Maryland’s Marriage Equality Bill was just recommitted to committee… I didn’t understand what that meant either so don’t feel bad. Basically it means we didn’t get enough votes to get marriage and that it’ll probably be another year before anything happens. So unless DOMA is repealed and the federal government says gay marriage is legal we won’t be legally getting married in Maryland Summer 2012. Maybe I shouldn’t have gotten my hopes up, maybe I shouldn’t have started picturing what our wedding at Wye Island or Swallow Falls or Tuckahoe or Deep Creek could look like, but I did. I know that our wedding will be everything that we want it to be no matter where it is, but we really, really want it to be legal. And it’s not. Marriage for us is not legal in either of our home states and that makes me really angry and hurt and torn up inside. And I’m tired.

I’m tired of having to know the legal mumbo-jumbo and what this vote means or that ruling means or where it has to go next. I’m tired of knowing that all of you support and love us but we can’t get married in either of our home states. I’m tired of being excited and let down. I’m tired of having to protest and call and email for such basic rights.

We’re all just really tired. I’m almost twenty-two and most of you have been fighting for equal protections for decades and I know you’re tired too. We’re tired of fighting to keep our jobs or get jobs, we’re tired of fighting to be included in protection bills and housing legislation. We’re tired of fighting for marriage rights and immigration rights. We’re tired of being excluded. We’re tired of explaining and tired of arguing and tired of reading about statistics and tired of dying and tired of being persecuted. We’re tired.

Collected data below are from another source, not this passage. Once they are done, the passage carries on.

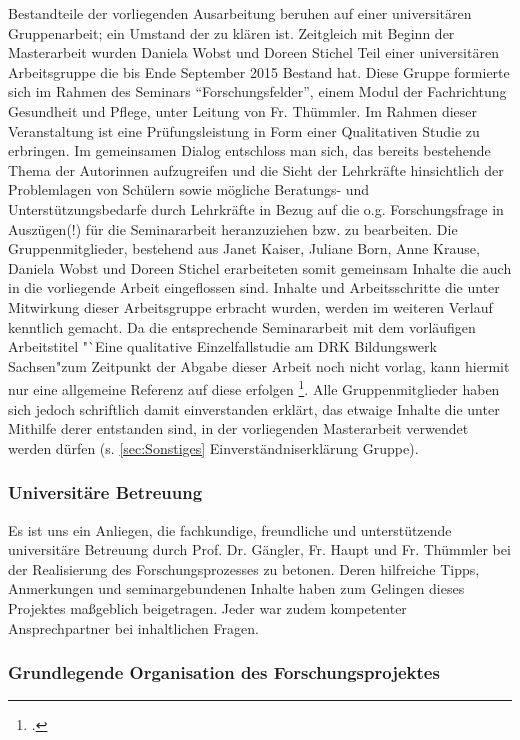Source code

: Bestandteile der vorliegenden Ausarbeitung beruhen auf einer universitären Gruppenarbeit; ein Umstand der zu klären ist. Zeitgleich mit Beginn der Masterarbeit wurden Daniela Wobst und Doreen Stichel Teil einer universitären Arbeitsgruppe die bis Ende September 2015 Bestand hat. Diese Gruppe formierte sich im Rahmen des Seminars "`Forschungsfelder"', einem Modul der Fachrichtung Gesundheit und Pflege, unter Leitung von Fr. Thümmler. Im Rahmen dieser Veranstaltung ist eine Prüfungsleistung in Form einer Qualitativen Studie zu erbringen. Im gemeinsamen Dialog entschloss man sich, das bereits bestehende Thema der Autorinnen aufzugreifen und die Sicht der Lehrkräfte hinsichtlich der Problemlagen von Schülern sowie mögliche Beratungs- und Unterstützungsbedarfe durch Lehrkräfte in Bezug auf die o.g. Forschungsfrage in Auszügen(!) für die Seminararbeit heranzuziehen bzw. zu bearbeiten. Die Gruppenmitglieder, bestehend aus Janet Kaiser, Juliane Born, Anne Krause, Daniela Wobst und Doreen Stichel erarbeiteten somit gemeinsam Inhalte die auch in die vorliegende Arbeit eingeflossen sind. Inhalte und Arbeitsschritte die unter Mitwirkung dieser Arbeitsgruppe erbracht wurden, werden im weiteren Verlauf kenntlich gemacht. Da die entsprechende Seminararbeit mit dem vorläufigen Arbeitstitel "`Eine qualitative Einzelfallstudie am DRK Bildungswerk Sachsen"zum Zeitpunkt der Abgabe dieser Arbeit noch nicht vorlag, kann hiermit nur eine allgemeine Referenz auf diese erfolgen \footcite{Hemmerling2015}. Alle Gruppenmitglieder haben sich jedoch schriftlich damit einverstanden erklärt, das etwaige Inhalte die unter Mithilfe derer entstanden sind, in der vorliegenden Masterarbeit verwendet werden dürfen (s. \ref{sec:Sonstiges} Einverständniserklärung Gruppe).

\subsubsection{Universitäre Betreuung}
\label{sec:UniversitäreBetreuung}

Es ist uns ein Anliegen, die fachkundige, freundliche und unterstützende universitäre Betreuung durch Prof. Dr. Gängler, Fr. Haupt und Fr. Thümmler bei der Realisierung des Forschungsprozesses zu betonen. Deren hilfreiche Tipps, Anmerkungen und seminargebundenen Inhalte haben zum Gelingen dieses Projektes maßgeblich beigetragen. Jeder war zudem kompetenter Ansprechpartner bei inhaltlichen Fragen.

\subsubsection{Grundlegende Organisation des Forschungsprojektes}
\label{sec:GrundlegendeOrganisationDesForschungsprojektes}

I don’t have any quick fixes or long-term fixes. I know eventually the arc of the moral universe bends towards justice but I want my rights now. I want our family to be protected. The entire Lesbian Gay Bisexual Transsexual Transgender 2Spirit Queer Questioning Intersex Ally family.

We’re just people. We’re really just people.

As a Maryland Delegate in the LGBT Caucus said today: “God said to me… I made you in my image.” We are all God’s creatures. Whichever God/Goddess/Energy/Ball of light You believe in. We are all holy.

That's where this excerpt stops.